# taz.de -- Die Wahrheit: Lebenstrunk mit Spießen
       
       > Am 1. Juli 2021 wird das kleine Slowenien Kaiser von Europa. Glaubt man
       > jedenfalls in den nur wenig schwankenden Karawanken.
       
 (IMG) Bild: Pogacar (r.) vor Roglic rasen durch die Tour de Europe
       
       O je, das wird ganz schön happig für die Slowenen, die perfekte, keine
       Wünsche offen lassende EU-Ratspräsidentschaft der Portugiesen im ersten
       Halbjahr zu toppen. Schon allein, weil dieses kleine Land die meisten
       Zeitgenossen gern mit anderen ähnlich klingenden Landstrichen
       durcheinanderbringen: Slowenien, Slowakei, Slawonien, Sliwowitz …
       
       Diese Länder verwechseln nicht nur Außenstehende, auch Fernfahrer wissen
       ein Lied davon zu singen, sogar die Bewohner selbst, wenngleich ein Slowake
       nur alle Jubeljahre nach Slowenien fährt. Mit „Jubeljahre“ haben wir gleich
       schon das beliebteste Wortspiel hinter uns, das in lustigen Texten zum
       Thema für „Ljubeljana“ zum Einsatz kommt, gefolgt von „Bled“ auf Platz zwei
       und „Maribor macht Kinder froh“ (unsauberer Reim!) auf Rang drei.
       
       Generell lähmen Verwechslungsgefahren die Wirtschaft: Niemand weiß, wie
       viele Container schon verloren gegangen sind zwischen Bayreuth und Beirut,
       Helsinki und Helsingborg, zwischen München und Monaco, das für Italiener
       identisch ist, zwischen Genova und Genève. Allein Belgien: Lüttich, Luik
       und Liège – alles dieselbe Hütte.
       
       ## Operettenhafte Scharmützel
       
       Bedeutendste Kulturträger Sloweniens bleiben die Nachfahren der
       Oberkrainer. Weil zu einem ausgedehnten Unabhängigkeitskrieg niemand so
       recht Bock hatte, ging die ganze Geschichte mit der Loslösung von
       Jugoslawien 1991 innerhalb einer Woche über die Bühne. Wobei man ein Volk
       mit einem Sprichwort wie „Furcht ist hohl und drum herum ist nichts“
       ohnehin nicht unterschätzen darf. Um sich etwaige Flüchtlinge vom Hals zu
       schaffen, hat man bereits 2015 einen Zaun an der Grenze zu Kroatien
       errichtet, vielleicht auch wegen der Kroaten, mit denen man sich
       gelegentlich in operettenhaften Scharmützeln um den korrekten Grenzverlauf
       zofft.
       
       Die Vorsilbe „slow“ deutet es an: Dieses Land ist die Heimat des Slow Food.

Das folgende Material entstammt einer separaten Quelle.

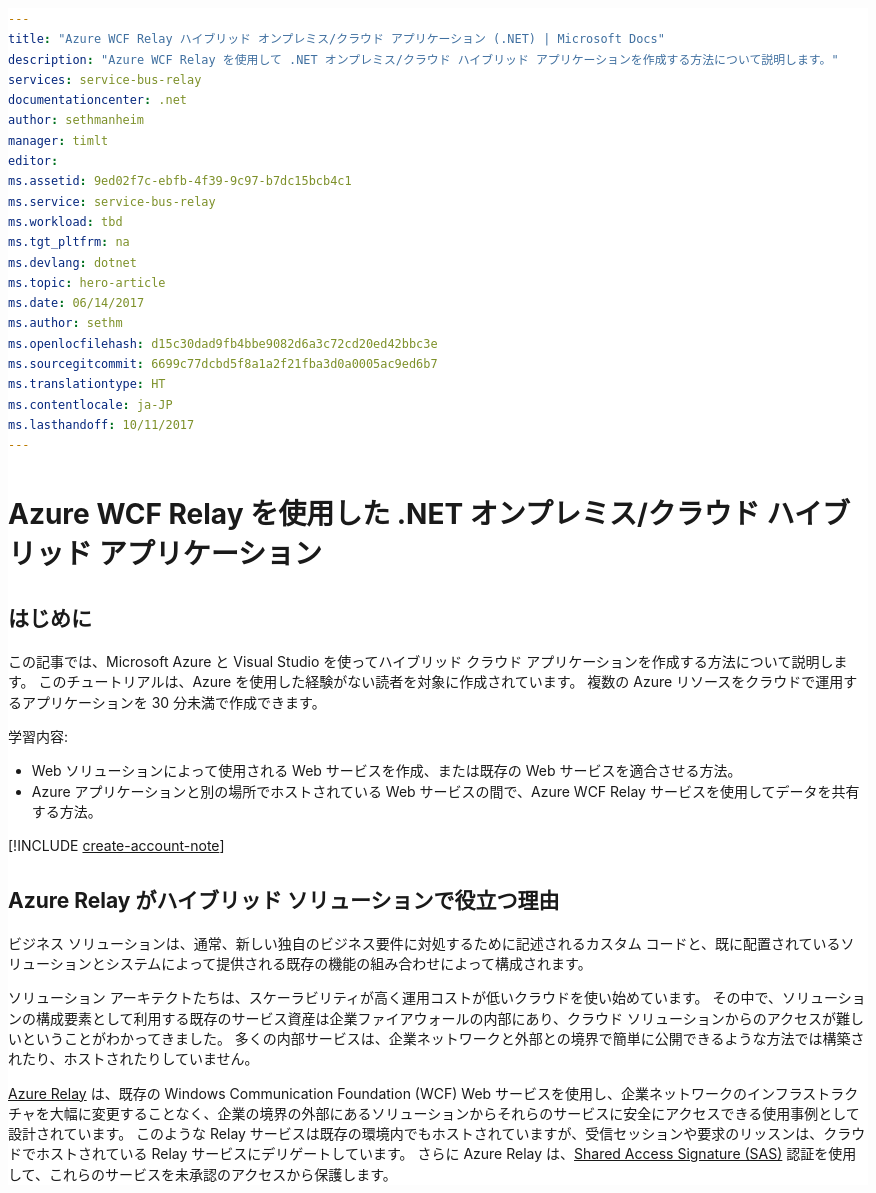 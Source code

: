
 ```yaml
---
title: "Azure WCF Relay ハイブリッド オンプレミス/クラウド アプリケーション (.NET) | Microsoft Docs"
description: "Azure WCF Relay を使用して .NET オンプレミス/クラウド ハイブリッド アプリケーションを作成する方法について説明します。"
services: service-bus-relay
documentationcenter: .net
author: sethmanheim
manager: timlt
editor: 
ms.assetid: 9ed02f7c-ebfb-4f39-9c97-b7dc15bcb4c1
ms.service: service-bus-relay
ms.workload: tbd
ms.tgt_pltfrm: na
ms.devlang: dotnet
ms.topic: hero-article
ms.date: 06/14/2017
ms.author: sethm
ms.openlocfilehash: d15c30dad9fb4bbe9082d6a3c72cd20ed42bbc3e
ms.sourcegitcommit: 6699c77dcbd5f8a1a2f21fba3d0a0005ac9ed6b7
ms.translationtype: HT
ms.contentlocale: ja-JP
ms.lasthandoff: 10/11/2017
---
```

# <a name="net-on-premisescloud-hybrid-application-using-azure-wcf-relay"></a>Azure WCF Relay を使用した .NET オンプレミス/クラウド ハイブリッド アプリケーション
## <a name="introduction"></a>はじめに

この記事では、Microsoft Azure と Visual Studio を使ってハイブリッド クラウド アプリケーションを作成する方法について説明します。 このチュートリアルは、Azure を使用した経験がない読者を対象に作成されています。 複数の Azure リソースをクラウドで運用するアプリケーションを 30 分未満で作成できます。

学習内容:

* Web ソリューションによって使用される Web サービスを作成、または既存の Web サービスを適合させる方法。
* Azure アプリケーションと別の場所でホストされている Web サービスの間で、Azure WCF Relay サービスを使用してデータを共有する方法。

[!INCLUDE [create-account-note](../../includes/create-account-note.md)]

## <a name="how-azure-relay-helps-with-hybrid-solutions"></a>Azure Relay がハイブリッド ソリューションで役立つ理由

ビジネス ソリューションは、通常、新しい独自のビジネス要件に対処するために記述されるカスタム コードと、既に配置されているソリューションとシステムによって提供される既存の機能の組み合わせによって構成されます。

ソリューション アーキテクトたちは、スケーラビリティが高く運用コストが低いクラウドを使い始めています。 その中で、ソリューションの構成要素として利用する既存のサービス資産は企業ファイアウォールの内部にあり、クラウド ソリューションからのアクセスが難しいということがわかってきました。 多くの内部サービスは、企業ネットワークと外部との境界で簡単に公開できるような方法では構築されたり、ホストされたりしていません。

[Azure Relay](https://azure.microsoft.com/services/service-bus/) は、既存の Windows Communication Foundation (WCF) Web サービスを使用し、企業ネットワークのインフラストラクチャを大幅に変更することなく、企業の境界の外部にあるソリューションからそれらのサービスに安全にアクセスできる使用事例として設計されています。 このような Relay サービスは既存の環境内でもホストされていますが、受信セッションや要求のリッスンは、クラウドでホストされている Relay サービスにデリゲートしています。 さらに Azure Relay は、[Shared Access Signature (SAS)](../service-bus-messaging/service-bus-sas.md) 認証を使用して、これらのサービスを未承認のアクセスから保護します。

       Köche und Köchinnen bewegen sich mit der Anmut von Dreizehenfaultieren –
       und deren Geschwindigkeit. Viele Gerichte tragen Namen, die klingen, als
       würde man sich die Zähne putzen. Leider ist dem Autor das
       Slowenisch-Wörterbuch abhanden gekommen, sodass die Begriffe wie „kraški
       pršut“, „žganci“, „štruklji“ und „Kmecka pojedina“ nicht übersetzt werden
       können – womöglich ein Segen.
       
       Lediglich das „Čevapčiči“ genießt einen gewissen Ruf aus jenen fernen
       Zeiten, als man noch zum „Jugo“ essen ging und sich die Teller unter
       Fleischbergen bogen. Nahrungsmittel werden erbarmungslos aufgespießt, mit
       Spießen kann man jedes noch so stolze Stück Fleisch bis ins Mark demütigen
       – „Raznjici“ ist so ein Fall. Was an Finesse fehlt, macht mangelnder
       Service auch nicht wett.
       
       ## Sauflied als Hymne
       
       Hinter der „Zdravljica“ verbirgt sich die Nationalhymne, nach einem Gedicht
       von France Prešeren, die mit folgenden Worten beginnt: „Die Rebe hat nun
       wieder den süßen Lebenstrunk beschert / der unsere Pulse hebet.“ Ein
       Sauflied als Nationalhymne, das ist ein Pluspunkt. Ebenso gilt es, die
       medizinische Grundversorgung zu loben – die ist dermaßen gut, dass der
       Slowene Tadej Pogačar im Jahr 2020 erstmals die Tour de France gewinnen
       konnte vor seinem Landsmann Primož Roglič, der erst Skispringer war, dann
       Radfahrer wurde. Von der fliegenden zur rollenden Apotheke.
       
       Kurzzeitig war das Land mit Melania Trump im Weißen Haus vertreten und im
       internationalen Fokus, aber ist das die Publicity, die man will? Vielleicht
       aber hat sich der amtierende Ministerpräsident dort zu viel Input geholt,
       denn derzeit ist Slowenien so etwas wie das Ungarn der Karawanken,
       zumindest seit Janez Janša an der Macht ist, der gezielt die Orbanisierung
       seines Landes vorantreibt, das sich unter seiner Ägide konsequent zum
       Rechts-Staat entwickelt hat.
       
       Janša hat europaweit die meisten Misstrauensvoten überlebt, ist aber
       trotzdem kein recht populärer, sondern ein rechtspopulistischer Herrscher.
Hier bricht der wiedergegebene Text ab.